Neta G. and Shula B.

Translated by Dvora K.


A'anin CP  0550-0810

Today we stayed at the A'anin CP for more than two hours. The residents of A'anin on their way from the village to the seamline zone can go through this CP twice a week. It opens for them on Mondays and Thursdays, for half an hour, at 6 a.m. and half an hour at 3 p.m. For the most part, the traffic is in one direction: In the morning people leave for the seamline zone, and in the afternoon, they return home to A'anin.

This morning, the inspections were especially slow. The soldiers of the CP, and most of all the Military Policewoman, invested a lot of effort (and questions) in order to discover who is going to work and who is 'working' (playing a trick) them.


The first people to go through were a grandmother (73) and grand-daughter (26), on their way to visit the family in Umm-Reihan. They went through. The last to go through was a young fellow who was refused passage at first, waited a while and finally went through. Between the first and the last, those going through at included the 'regulars' whose agricultural status cannot be doubted; those whose clothes are a bit dirty and whose bags are small, and therefore it's difficult to suspect them; those whose clothes are clean and still manage to convince the soldiers that their intentions are pure; and a few young people, some of whom did not go through to work on the land. We could not see how many were refused passage because  inspection was done in the center of the CP, far from us.

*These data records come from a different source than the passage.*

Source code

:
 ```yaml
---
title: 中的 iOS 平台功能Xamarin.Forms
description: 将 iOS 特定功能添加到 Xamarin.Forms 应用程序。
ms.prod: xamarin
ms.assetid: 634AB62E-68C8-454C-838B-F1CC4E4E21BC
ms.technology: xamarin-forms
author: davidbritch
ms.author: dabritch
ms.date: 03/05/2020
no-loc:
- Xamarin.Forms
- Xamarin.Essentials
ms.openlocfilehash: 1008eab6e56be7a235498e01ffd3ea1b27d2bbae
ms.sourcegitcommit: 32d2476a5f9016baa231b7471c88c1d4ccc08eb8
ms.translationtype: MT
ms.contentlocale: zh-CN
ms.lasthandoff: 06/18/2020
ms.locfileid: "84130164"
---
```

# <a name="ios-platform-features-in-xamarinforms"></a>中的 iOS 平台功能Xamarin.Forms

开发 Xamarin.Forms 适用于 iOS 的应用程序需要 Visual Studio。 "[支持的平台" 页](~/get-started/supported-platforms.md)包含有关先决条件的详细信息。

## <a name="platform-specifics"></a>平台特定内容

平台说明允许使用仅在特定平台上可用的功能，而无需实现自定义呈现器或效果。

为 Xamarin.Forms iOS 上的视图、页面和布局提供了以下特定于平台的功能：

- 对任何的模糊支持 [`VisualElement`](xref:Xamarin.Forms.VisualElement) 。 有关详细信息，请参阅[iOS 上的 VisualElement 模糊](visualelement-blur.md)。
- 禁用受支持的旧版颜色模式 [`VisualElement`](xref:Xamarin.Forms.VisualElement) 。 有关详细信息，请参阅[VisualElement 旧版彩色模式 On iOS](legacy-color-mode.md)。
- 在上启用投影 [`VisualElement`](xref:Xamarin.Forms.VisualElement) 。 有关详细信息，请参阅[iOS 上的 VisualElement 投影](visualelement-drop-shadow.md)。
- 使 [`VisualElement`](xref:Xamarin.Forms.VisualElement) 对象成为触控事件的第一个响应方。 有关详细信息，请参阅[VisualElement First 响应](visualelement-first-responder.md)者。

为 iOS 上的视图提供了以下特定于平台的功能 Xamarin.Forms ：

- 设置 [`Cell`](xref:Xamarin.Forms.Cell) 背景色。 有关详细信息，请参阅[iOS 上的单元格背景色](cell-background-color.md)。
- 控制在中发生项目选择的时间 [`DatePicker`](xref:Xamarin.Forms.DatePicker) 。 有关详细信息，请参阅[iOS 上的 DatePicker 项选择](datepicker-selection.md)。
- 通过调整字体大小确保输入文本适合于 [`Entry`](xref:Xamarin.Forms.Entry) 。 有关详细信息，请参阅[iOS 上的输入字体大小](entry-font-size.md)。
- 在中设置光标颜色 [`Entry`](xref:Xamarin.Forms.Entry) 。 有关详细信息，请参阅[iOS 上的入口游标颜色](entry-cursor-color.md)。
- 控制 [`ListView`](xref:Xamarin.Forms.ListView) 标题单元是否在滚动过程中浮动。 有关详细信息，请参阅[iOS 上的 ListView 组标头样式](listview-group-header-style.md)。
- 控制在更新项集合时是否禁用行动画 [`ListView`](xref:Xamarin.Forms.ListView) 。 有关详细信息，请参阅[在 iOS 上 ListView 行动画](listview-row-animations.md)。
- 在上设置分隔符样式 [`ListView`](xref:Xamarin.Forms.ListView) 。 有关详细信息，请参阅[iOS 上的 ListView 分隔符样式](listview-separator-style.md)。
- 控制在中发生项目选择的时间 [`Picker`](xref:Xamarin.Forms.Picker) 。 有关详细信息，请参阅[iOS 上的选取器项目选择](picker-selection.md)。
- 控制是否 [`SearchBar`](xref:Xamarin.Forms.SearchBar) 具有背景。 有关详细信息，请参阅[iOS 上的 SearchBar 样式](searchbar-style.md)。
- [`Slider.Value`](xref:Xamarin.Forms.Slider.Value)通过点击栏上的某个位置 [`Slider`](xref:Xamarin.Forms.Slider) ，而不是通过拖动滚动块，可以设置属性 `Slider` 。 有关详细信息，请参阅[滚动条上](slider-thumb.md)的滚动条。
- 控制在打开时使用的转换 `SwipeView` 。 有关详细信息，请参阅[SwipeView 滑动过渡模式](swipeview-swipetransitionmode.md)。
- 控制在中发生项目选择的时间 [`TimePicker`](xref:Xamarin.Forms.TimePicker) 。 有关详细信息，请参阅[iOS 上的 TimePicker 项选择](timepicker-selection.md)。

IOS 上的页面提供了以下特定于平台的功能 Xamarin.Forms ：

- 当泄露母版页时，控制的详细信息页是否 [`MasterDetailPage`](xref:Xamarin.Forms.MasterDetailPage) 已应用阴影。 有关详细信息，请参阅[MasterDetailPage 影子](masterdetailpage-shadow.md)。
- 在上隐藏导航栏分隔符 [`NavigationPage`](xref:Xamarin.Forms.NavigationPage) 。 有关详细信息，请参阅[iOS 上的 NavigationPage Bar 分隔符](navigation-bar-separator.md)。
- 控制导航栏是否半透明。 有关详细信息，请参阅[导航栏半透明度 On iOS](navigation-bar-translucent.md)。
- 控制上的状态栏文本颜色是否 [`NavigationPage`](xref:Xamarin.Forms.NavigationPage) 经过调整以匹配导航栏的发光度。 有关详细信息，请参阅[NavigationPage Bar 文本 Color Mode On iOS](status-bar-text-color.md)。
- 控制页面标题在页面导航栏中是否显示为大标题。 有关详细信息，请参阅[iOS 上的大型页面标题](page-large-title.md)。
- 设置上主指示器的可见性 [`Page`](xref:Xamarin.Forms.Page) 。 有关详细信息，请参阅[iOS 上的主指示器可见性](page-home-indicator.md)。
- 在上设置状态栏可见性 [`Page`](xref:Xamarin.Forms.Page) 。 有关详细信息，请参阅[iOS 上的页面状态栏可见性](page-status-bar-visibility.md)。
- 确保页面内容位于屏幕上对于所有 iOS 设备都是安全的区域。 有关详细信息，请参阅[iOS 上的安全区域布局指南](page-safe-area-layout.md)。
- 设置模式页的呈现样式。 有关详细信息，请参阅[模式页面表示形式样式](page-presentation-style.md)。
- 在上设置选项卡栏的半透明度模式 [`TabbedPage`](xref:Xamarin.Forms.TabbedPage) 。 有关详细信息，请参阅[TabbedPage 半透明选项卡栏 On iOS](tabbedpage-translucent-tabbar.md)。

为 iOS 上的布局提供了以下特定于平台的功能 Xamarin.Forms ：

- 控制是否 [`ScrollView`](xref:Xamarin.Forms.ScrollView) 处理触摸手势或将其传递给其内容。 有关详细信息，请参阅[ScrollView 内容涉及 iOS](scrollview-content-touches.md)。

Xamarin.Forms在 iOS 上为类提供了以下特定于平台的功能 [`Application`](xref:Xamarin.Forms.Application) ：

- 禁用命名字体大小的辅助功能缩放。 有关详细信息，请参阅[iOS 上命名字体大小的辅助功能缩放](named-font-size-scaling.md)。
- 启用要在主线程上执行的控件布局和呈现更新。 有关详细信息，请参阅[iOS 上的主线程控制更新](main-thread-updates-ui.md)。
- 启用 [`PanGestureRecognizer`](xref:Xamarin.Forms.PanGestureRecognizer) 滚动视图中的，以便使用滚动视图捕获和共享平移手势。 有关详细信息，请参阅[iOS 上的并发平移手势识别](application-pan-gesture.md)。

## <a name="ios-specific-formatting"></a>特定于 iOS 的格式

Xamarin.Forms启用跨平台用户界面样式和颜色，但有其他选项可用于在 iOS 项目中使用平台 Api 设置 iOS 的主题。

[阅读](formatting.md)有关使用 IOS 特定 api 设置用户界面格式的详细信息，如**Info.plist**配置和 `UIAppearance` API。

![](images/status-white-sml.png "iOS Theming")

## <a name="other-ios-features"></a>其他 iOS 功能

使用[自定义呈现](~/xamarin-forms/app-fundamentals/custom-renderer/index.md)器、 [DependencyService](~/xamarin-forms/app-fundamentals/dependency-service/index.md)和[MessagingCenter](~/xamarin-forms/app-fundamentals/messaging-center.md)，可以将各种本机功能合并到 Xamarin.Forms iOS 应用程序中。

"She keeps each person for five minutes," said the people going through about the woman soldier. That explains why the passage of 60 people, which usually take half an hour, took two hours today. A fellow came out with a bitter look on his face. "What happened?" The woman soldier asked him when he was coming back. He did not understand her Hebrew and became confused. He said, "at four". He should have said at three thirty. That was enough for the woman soldier: "Four? Go back." He went back, afterwards returned and begged. So she gave in and let him through.


With Hannah's help we were able to get some information later from the authorities at the DCO, and it turned out that now they are more cautious about finding out where each person is going. Those who have work permits have to go through the Barta'a CP which is very far away. They try / prefer to go through here and sometimes there are soldiers who let them do it. Those who have an agricultural permit, who do not look as if they are going to weed the vineyard, especially the younger people, are interrogated and then they go through or else they are sent back.

Since the fence is the last physical obstacle between  the West Bank  and  Israel, passage into our country for people with bad intentions is forestalled with the help of the fundamental initiative that the "purist woman soldier" demonstrates. "She is doing exactly what she was told to do" say the authorities at the DCO, "those are the procedures."


If it is true that the army reads our reports, we had better not record here everything that we learned, heard, and saw.